Chapter 4: Ghosts in the Mirror
6
I lowered my eyes, ignoring their mocking words, just staring at the bloody wound on my body.
But, against everyone’s expectations, the next time I crossed paths with Rohan Malhotra, it was actually his son who sought me out.
I don’t know how he found me.
All I know is that one morning, when I opened the door of my cheap lodge room, I saw him standing there alone, schoolbag in hand.
His face, so much like his father’s—cold and unreadable—made me pause.
I quickly adjusted my dupatta, suddenly self-conscious under his sharp gaze. No boy had ever come to my door alone before. He tilted his head slightly, eyes fixed on my face. “Who are you?” he asked in a low voice.
Strange. He’d come to my door, yet the first thing he asked was who I was.
“My name is Ananya.” I answered honestly.
The moment I finished, his brows furrowed deeply.
The corridor outside my door smelled faintly of cheap floor cleaner and frying onions from the kitchen below. His polished school shoes looked almost absurd against the chipped tiles. I wondered if any other guest in this old lodge had ever been visited by a boy with such a frozen, regal expression. He didn’t blink, didn’t shift his weight—just stared, waiting for something I couldn’t give.
7
The bullet comments didn’t stop for a second, and as soon as I spoke, they exploded with ridicule.

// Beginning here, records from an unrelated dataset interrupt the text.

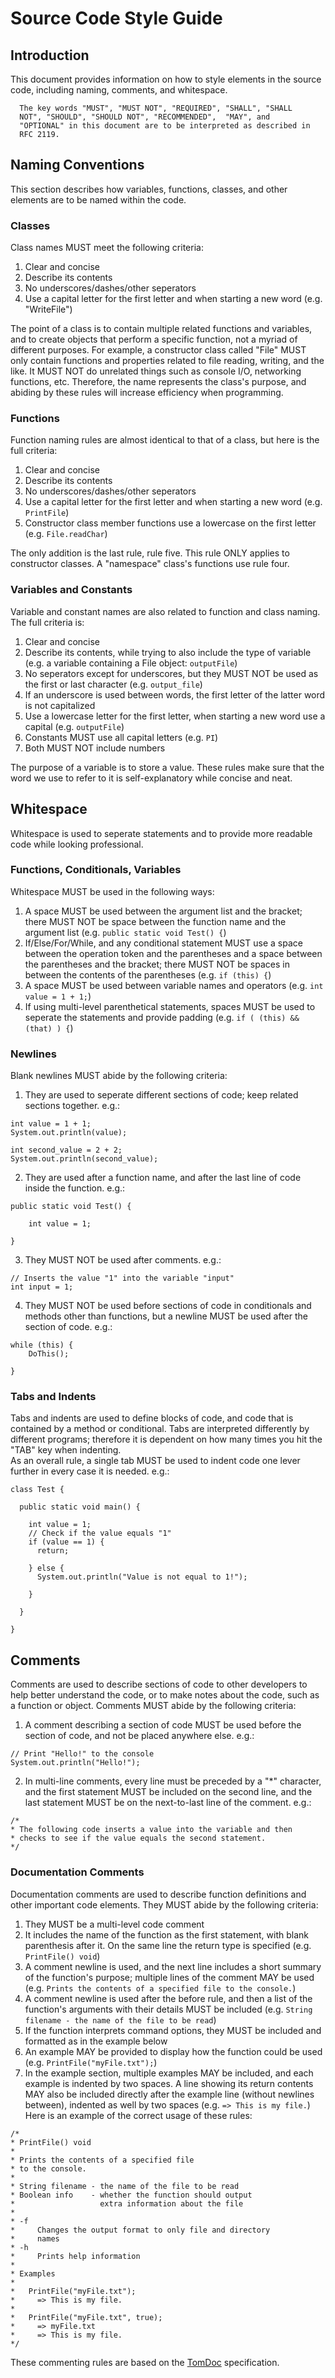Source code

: # Source Code Style Guide

## Introduction
This document provides information on how to style elements in the source code, including naming, comments, and whitespace.

      The key words "MUST", "MUST NOT", "REQUIRED", "SHALL", "SHALL
      NOT", "SHOULD", "SHOULD NOT", "RECOMMENDED",  "MAY", and
      "OPTIONAL" in this document are to be interpreted as described in
      RFC 2119.

## Naming Conventions
This section describes how variables, functions, classes, and other elements are to be named within the code.

### Classes
Class names MUST meet the following criteria:
1. Clear and concise
2. Describe its contents
3. No underscores/dashes/other seperators
4. Use a capital letter for the first letter and when starting a new word (e.g. "WriteFile")  

The point of a class is to contain multiple related functions and variables, and to create objects that perform a specific function, not a myriad of different purposes.
For example, a constructor class called "File" MUST only contain functions and properties related to file reading, writing, and the like. It MUST NOT do unrelated things such as console I/O, networking functions, etc.
Therefore, the name represents the class's purpose, and abiding by these rules will increase efficiency when programming.

### Functions
Function naming rules are almost identical to that of a class, but here is the full criteria:
1. Clear and concise
2. Describe its contents
3. No underscores/dashes/other seperators
4. Use a capital letter for the first letter and when starting a new word (e.g. `PrintFile`)
5. Constructor class member functions use a lowercase on the first letter (e.g. `File.readChar`)

The only addition is the last rule, rule five. This rule ONLY applies to constructor classes. A "namespace" class's functions use rule four.

### Variables and Constants
Variable and constant names are also related to function and class naming. The full criteria is:
1. Clear and concise
2. Describe its contents, while trying to also include the type of variable (e.g. a variable containing a File object: `outputFile`)
3. No seperators except for underscores, but they MUST NOT be used as the first or last character (e.g. `output_file`)
5. If an underscore is used between words, the first letter of the latter word is not capitalized
6. Use a lowercase letter for the first letter, when starting a new word use a capital (e.g. `outputFile`)
7. Constants MUST use all capital letters (e.g. `PI`)
8. Both MUST NOT include numbers

The purpose of a variable is to store a value. These rules make sure that the word we use to refer to it is self-explanatory while concise and neat.

## Whitespace
Whitespace is used to seperate statements and to provide more readable code while looking professional.

### Functions, Conditionals, Variables
Whitespace MUST be used in the following ways:
1. A space MUST be used between the argument list and the bracket; there MUST NOT be space between the function name and the argument list (e.g. `public static void Test() {`)
2. If/Else/For/While, and any conditional statement MUST use a space between the operation token and the parentheses and a space between the parentheses and the bracket; there MUST NOT be spaces in between the contents of the parentheses (e.g. `if (this) {`)
3. A space MUST be used between variable names and operators (e.g. `int value = 1 + 1;`)
4. If using multi-level parenthetical statements, spaces MUST be used to seperate the statements and provide padding (e.g. `if ( (this) && (that) ) {`)

### Newlines
Blank newlines MUST abide by the following criteria:
1. They are used to seperate different sections of code; keep related sections together. e.g.:
```
int value = 1 + 1;
System.out.println(value);

int second_value = 2 + 2;
System.out.println(second_value);
```
2. They are used after a function name, and after the last line of code inside the function. e.g.:
```
public static void Test() {

    int value = 1;
    
}
```
3. They MUST NOT be used after comments. e.g.:
```
// Inserts the value "1" into the variable "input"
int input = 1;
```
4. They MUST NOT be used before sections of code in conditionals and methods other than functions, but a newline MUST be used after the section of code. e.g.:
```
while (this) {
    DoThis();
    
}
```

### Tabs and Indents
Tabs and indents are used to define blocks of code, and code that is contained by a method or conditional. Tabs are interpreted differently by different programs; therefore it is dependent on how many times you hit the "TAB" key when indenting.  
As an overall rule, a single tab MUST be used to indent code one lever further in every case it is needed. e.g.:
```
class Test {

  public static void main() {
    
    int value = 1;
    // Check if the value equals "1"
    if (value == 1) {
      return;
      
    } else {
      System.out.println("Value is not equal to 1!");
      
    }
    
  }
  
}
```

## Comments
Comments are used to describe sections of code to other developers to help better understand the code, or to make notes about the code, such as a function or object.
Comments MUST abide by the following criteria:  
1. A comment describing a section of code MUST be used before the section of code, and not be placed anywhere else. e.g.:
```
// Print "Hello!" to the console
System.out.println("Hello!");
```
2. In multi-line comments, every line must be preceded by a "*" character, and the first statement MUST be included on the second line, and the last statement MUST be on the next-to-last line of the comment. e.g.:
```
/*
* The following code inserts a value into the variable and then
* checks to see if the value equals the second statement.
*/
```

### Documentation Comments
Documentation comments are used to describe function definitions and other important code elements. They MUST abide by the following criteria:
1. They MUST be a multi-level code comment
2. It includes the name of the function as the first statement, with blank parenthesis after it. On the same line the return type is specified (e.g. `PrintFile() void`)
3. A comment newline is used, and the next line includes a short summary of the function's purpose; multiple lines of the comment MAY be used (e.g. `Prints the contents of a specified file to the console.`)
4. A comment newline is used after the before rule, and then a list of the function's arguments with their details MUST be included (e.g. `String filename - the name of the file to be read`)
5. If the function interprets command options, they MUST be included and formatted as in the example below
6. An example MAY be provided to display how the function could be used (e.g. `PrintFile("myFile.txt");`)
7. In the example section, multiple examples MAY be included, and each example is indented by two spaces. A line showing its return contents MAY also be included directly after the example line (without newlines between), indented as well by two spaces (e.g. `=> This is my file.`)
Here is an example of the correct usage of these rules:
```
/*
* PrintFile() void
* 
* Prints the contents of a specified file
* to the console.
*
* String filename - the name of the file to be read
* Boolean info    - whether the function should output
*                   extra information about the file
*
* -f
*     Changes the output format to only file and directory
*     names
* -h
*     Prints help information
*
* Examples
*
*   PrintFile("myFile.txt");
*     => This is my file.
*
*   PrintFile("myFile.txt", true);
*     => myFile.txt
*     => This is my file.
*/
```
These commenting rules are based on the [TomDoc](http://tomdoc.org/) specification.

[Has the system given up?]
[They’ve tried similar looks—]
[They’ve tried similar personalities—]
[But this is the first time they’ve sent in someone with the exact same name.]
[Arre yaar, the system not scared the villain will lose his mind?]
[Why not just hand her over and say, “You wanted Ananya? Well, here’s Ananya for you...”]
Unlike those noisy words, the boy in front of me didn’t smile at all.
He simply said, “My name is Aryan.”
After he spoke, his gaze grew even more intense, as if waiting for my reaction.
Ananya, Aryan...
His name was eerily similar to mine.
With what the bullet comments had revealed, I realized—maybe Rohan Malhotra’s late wife was called Ananya.
He clutched the strap of his schoolbag tightly, knuckles white. His face was set, as if he had trained himself not to hope, not to trust. I felt an urge to reach out, but my hand fell limply at my side. For a moment, the only sounds were the distant call of a chaiwala and a crow cawing somewhere on the window ledge.
8
But my mind was blank. I couldn’t give Aryan any reaction he wanted.
His burning gaze slowly cooled.
Just then, someone hurried over from the lift—a middle-aged man in a suit, half a head taller than Aryan, but he bowed respectfully to the boy and said, “Baba, the car is waiting downstairs. You’ll be late for class.”
Aryan lowered his long lashes, disappointment flickering in his eyes. Then he turned to leave.
But as he turned, he paused, frowning slightly.
He glanced at the glass window across the hall. “You should take care of your wound.”
I followed his gaze to the mirror, seeing the rough bandages on my arm and right leg.
After arriving here, the system hadn’t given me any special advantages. The little money I had barely covered food and rent, let alone hospital bills.
Aryan was already gone.
I looked at my blurred reflection in the glass.
Outside, the lift clanged and faded footsteps marked his exit. The silence in my room felt deeper after his departure. I pressed a palm to my bandaged arm, recalling the gentleness in his warning, so at odds with his otherwise severe presence. The Mumbai heat pressed in, sticky and relentless, but I only felt a growing cold inside.
9
On the right side of my face was a mottled scar.
The system said I’d died in a fire ten years ago.
Its energy came from the world itself. But Rohan Malhotra, vengeful to the extreme, had retaliated against everyone involved in his wife’s death—no matter their guilt.
Even the “chosen ones,” the main male and female leads, had died five years ago. After their deaths, the world fell into Rohan Malhotra’s hands. Even the system could barely hang on, its energy always running low.
So it could only restore my body to 80%. I was healthy enough, but there were still unrepaired burns scattered across my skin.
I looked at the unfamiliar face in the mirror—a plain, even ugly face.
To choose me to save someone like the villain...
No wonder the bullet comments were full of mockery.
The scar’s jagged outline tugged at the edge of my lip, warping every smile. When I traced it, I felt nothing but numbness—no memory, no pain, just the weight of something lost. I wondered how many times my reflection had scared a child or made an aunty mutter a prayer. In this city, beauty is currency, and I was broke. I pressed my forehead against the mirror, drawing a shaky breath, the clatter of utensils from the kitchen below grounding me to the present.